Le duc fit diversion par l'annonce d'innovations techniques mineures: on généraliserait désormais l'emploi de bouillies anticryptogamiques, et l'on doublerait dès demain la première équipe de seringueros. Au lieu des vieux fûts de tôle d'acier, on recourrait maintenant à un camion-citerne faisant la navette avec la côte, d'où le caoutchouc filerait au Havre – port français, rappela Pons – sur un navire aux destinées duquel présidait le capitaine Illinois – que vous connaissez, rappela Pons, que vous estimez. Il rappela aussi l'annonce de son prochain départ, une semaine ou deux, dont la date n'était pas encore bien fixée. Les paysans prirent acte de ces informations; peu après la séance était levée.
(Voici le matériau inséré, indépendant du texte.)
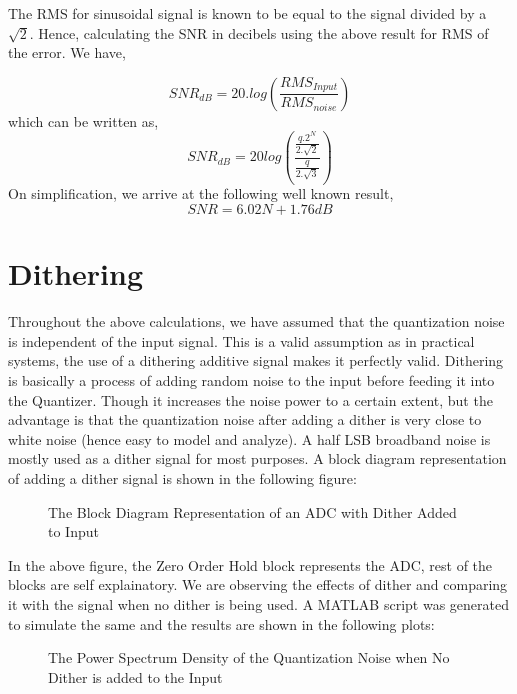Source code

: \documentclass[colorlinks=true,pdfstartview=FitV,linkcolor=blue,
            citecolor=red,urlcolor=magenta]{ligodoc}
\begin{document}
The RMS for sinusoidal signal is known to be equal to the signal divided by a $\sqrt{2}$. Hence, calculating the SNR in decibels using the above result for RMS of the error. We have,

\begin{equation}
SNR_{dB} = 20.log \left(\frac{RMS_{Input}}{RMS_{noise}}\right)
\end{equation}
which can be written as,
\begin{equation}
SNR_{dB} = 20 log \left( \frac{\frac{q.2^{N}}{2.\sqrt{2}}}{\frac{q}{2.\sqrt{3}}} \right)
\end{equation}
On simplification, we arrive at the following well known result, 
\begin{equation}
SNR = 6.02 N + 1.76 dB
\end{equation}
\section{Dithering}
Throughout the above calculations, we have assumed that the quantization noise is independent of the input signal. This is a valid assumption as in practical systems, the use of a dithering additive signal makes it perfectly valid. 
Dithering is basically a process of adding random noise to the input before feeding it into the Quantizer. Though it increases the noise power to a certain extent, but the advantage is that the quantization noise after adding a dither is very close to white noise (hence easy to model and analyze). 
A half LSB broadband noise is mostly used as a dither signal for most purposes. 
A block diagram representation of adding a dither signal is shown in the following figure:
  \begin{figure}[htbp]
 
  \centering
  
  \caption{The Block Diagram Representation of an ADC with Dither Added to Input}
 
\end{figure}

In the above figure, the Zero Order Hold block represents the ADC, rest of the blocks are self explainatory. We are observing the effects of dither and comparing it with the signal when no dither is being used. A MATLAB script was generated to simulate the same and the results are shown in the following plots:
 
 \begin{figure}[htbp]
  \centering
  
  \caption{The Power Spectrum Density of the Quantization Noise when No Dither is added to the Input}
 
\end{figure}
\end{document}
Peu après le duc s'immergeait dans la lumière blanche et l'air serré comme une boisson chaude. Au sortir de la villa Jouvin, cadre des conférences mensuelles, trois cents mètres le séparaient de son bungalow de fonction. Deux pièces: au coin de la plus grande, une forte lunette d'observation dressait son objectif vers une trappe ménagée dans le plafond, et que Pons ouvrait pendant les nuits pures. Ayant quadrillé le ciel jusque tard dans la précédente, il s'était couché sans refermer cette trappe d'où les photons se déversaient à présent, diffractés sur les pollens en suspension, plaquant toute la poussière au sol.
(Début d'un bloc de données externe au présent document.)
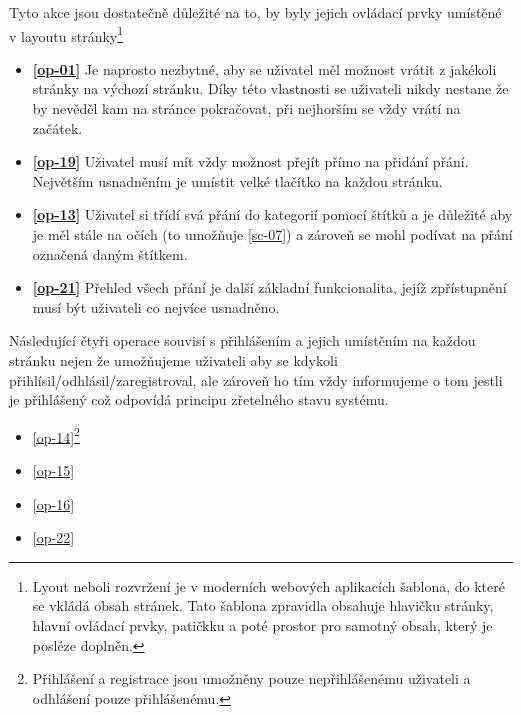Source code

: Tyto akce jsou dostatečně důležité na to, by byly jejich ovládací prvky umístěné v layoutu stránky\footnote{Lyout neboli rozvržení je v moderních webových aplikacích šablona, do které se vkládá obsah stránek. Tato šablona zpravidla obsahuje hlavičku stránky, hlavní ovládací prvky, patičkku a poté prostor pro samotný obsah, který je posléze doplněn.}
\begin{itemize}
\item \textbf{\ref{op-01}} Je naprosto nezbytné, aby se uživatel měl možnost vrátit z jakékoli stránky na výchozí stránku\cite{molich1990improving}. Díky této vlastnosti se uživateli nikdy nestane že by nevěděl kam na stránce pokračovat, při nejhorším se vždy vrátí na začátek.
\item \textbf{\ref{op-19}} Uživatel musí mít vždy možnost přejít přímo na přidání přání. Největším usnadněním je umístit velké tlačítko na každou stránku.
\item \textbf{\ref{op-13}} Uživatel si třídí svá přání do kategorií pomocí štítků a je důležité aby je měl stále na očích (to umožňuje \ref{sc-07}) a zároveň se mohl podívat na přání označená daným štítkem.
\item \textbf{\ref{op-21}} Přehled všech přání je další základní funkcionalita, jejíž zpřístupnění musí být uživateli co nejvíce usnadněno.
\end{itemize}
Následující čtyři operace souvisí s přihlášením a jejich umístěním na každou stránku nejen že umožňujeme uživateli aby se kdykoli přihlísil/odhlásil/zaregistroval, ale zároveň ho tím vždy informujeme o tom jestli je přihlášený což odpovídá principu zřetelného stavu systému\cite{molich1990improving}.
\begin{multicols}{2}
\begin{itemize}
\item \ref{op-14}\footnote{Přihlášení a registrace jsou umožněny pouze nepřihlášenému uživateli a odhlášení pouze přihlášenému.\label{footnote-login}}
\item \ref{op-15}
\item \ref{op-16}
\item \ref{op-22}
\end{itemize}
\end{multicols}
Il s'assit devant sa table coincée dans un autre angle, tenta d'y avancer dans la lettre qu'il avait commencée – première lettre après un long silence, très délicate à composer. Tracées la veille au soir sur un carré de papier, quatre lignes attendaient leur suite, Pons préféra froisser, prit un autre papier, écrivit ma chère Nicole (barra), chère Nicole (barra), Nicole, froissa derechef puis regarda la table elle-même. Déplaça quelques objets qui s'y trouvaient. N'aboutit qu'à sophistiquer le désordre.
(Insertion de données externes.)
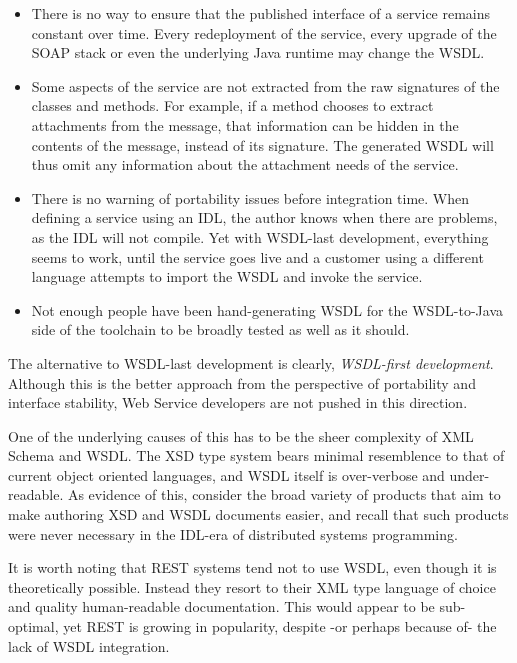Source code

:\begin{itemize}

\item
    There is no way to ensure that the published interface of a service
    remains constant over time. Every redeployment of the service, every
    upgrade of the SOAP stack or even the underlying Java runtime may
    change the WSDL.

\item

Some aspects of the service are not extracted from the raw signatures
of the classes and methods. For example, if a method chooses to extract
attachments from the message, that information can be hidden in the contents
of the message, instead of its signature. The generated WSDL will thus
omit any information about the attachment needs of the service.

\item

There is no warning of portability issues before integration time. 
When defining a service using an IDL, the author knows
when there are problems, as the IDL will not compile. Yet with WSDL-last
development, everything seems to work, until the service goes live and
a customer using a different language attempts to import the WSDL and
invoke the service.

\item

Not enough people have been hand-generating WSDL for the WSDL-to-Java
side of the toolchain to be broadly tested as well as it should.

    
\end{itemize}

The alternative to WSDL-last development is clearly, \emph{WSDL-first
development}. Although this is the better approach from the perspective
of portability and interface stability, Web Service developers are not
pushed in this direction.

One of the underlying causes of this has to be the sheer complexity of
XML Schema and WSDL. The XSD type system bears minimal resemblence to
that of current object oriented languages, and WSDL itself is
over-verbose and under-readable. As evidence of this, 
consider the broad variety of products that aim to make authoring XSD
and WSDL documents easier, and recall that such products were never
necessary in the IDL-era of distributed systems programming.

It is worth noting that REST systems \cite{fielding:rest} tend not to
use WSDL, even though it is theoretically possible. Instead they resort
to their XML type language of choice and quality human-readable
documentation. This would appear to be sub-optimal, yet REST is growing
in popularity, despite -or perhaps because of- the lack of WSDL
integration.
Il y avait là des livres extrêmement relus, ou partiellement relus – ce que signalait alors un filet beige plus soutenu le long de la tranche -, autant de brochures plus ou moins licencieuses, plus ou moins dégrafées, des boîtes de bière Tiger, des crayons, des boîtes de bière Tiger évidées contenant d'autres crayons, des lunettes de soleil rayées, trois mouchoirs en coton chargés d'humeurs diverses, et puis les papiers périmes, les tickets obsolètes et les briquets sans gaz et les montres sans pile, les timbres et les peignes sans dents sous la photo du neveu qui ne tient plus en place dans son cadre; c'était aussi deux dés malpropres, épuisés par la passe anglaise, un tube d'aluminium contenant huit grains d'opium, des clefs rouillant ensemble sous une alliance d'inox, de la monnaie, de la ficelle, des capsules de bière Tiger, une boîte en fer contenant deux boîtes de fer contenant une poire en caoutchouc prolongée d'un tuyau putride ainsi que d'autres choses n'ayant pas de nom, des choses qu'on ne peut pas désigner par des noms, si ce n'est un fuseau de catgut. Pons ne regardait pas tout cela sans un petit plaisir, avec un petit découragement qui ne tuait pas le plaisir. Donc il bâilla tranquillement mais ne put achever ce mouvement puisqu'on l'appelait (duc, duc Pons) de l'autre côté de la trappe, au-dessus de lui; il leva les yeux.

– Qu'est-ce qu'on fait, comment on fait? demandait le jeune Aw.

Ces deux questions sont également distinctes en malais. Promptement, Pons examina l'espace alentour; vierge de témoin, il permettait un bref colloque.

– Tenez bon, dit-il, restez fermes, Ne cédez pas. Tu comprends, ajouta-t-il en levant un doigt, si tu leur laisses faire ça.

– Oui, dit le cadet.

– File, maintenant. On ne doit pas te voir ici.

Une fois le syndicaliste évaporé sous le soleil, le duc put reprendre et mener à terme son bâillement. Puis il se dirigea vers la lunette, rabattant au passage une courtepointe sur les draps incertains. Coincé contre l'oculaire, son œil ne perçut qu'une blancheur un peu brune, un peu douloureuse, furtivement traversée de taches floues. Intrigué, Pons fit le point: ce n'était jamais que les mêmes oiseaux migrants ordonnés en pointe de flèche, poursuivant leur survol rectiligne par le cap est-sud-est, prochaine escale Java.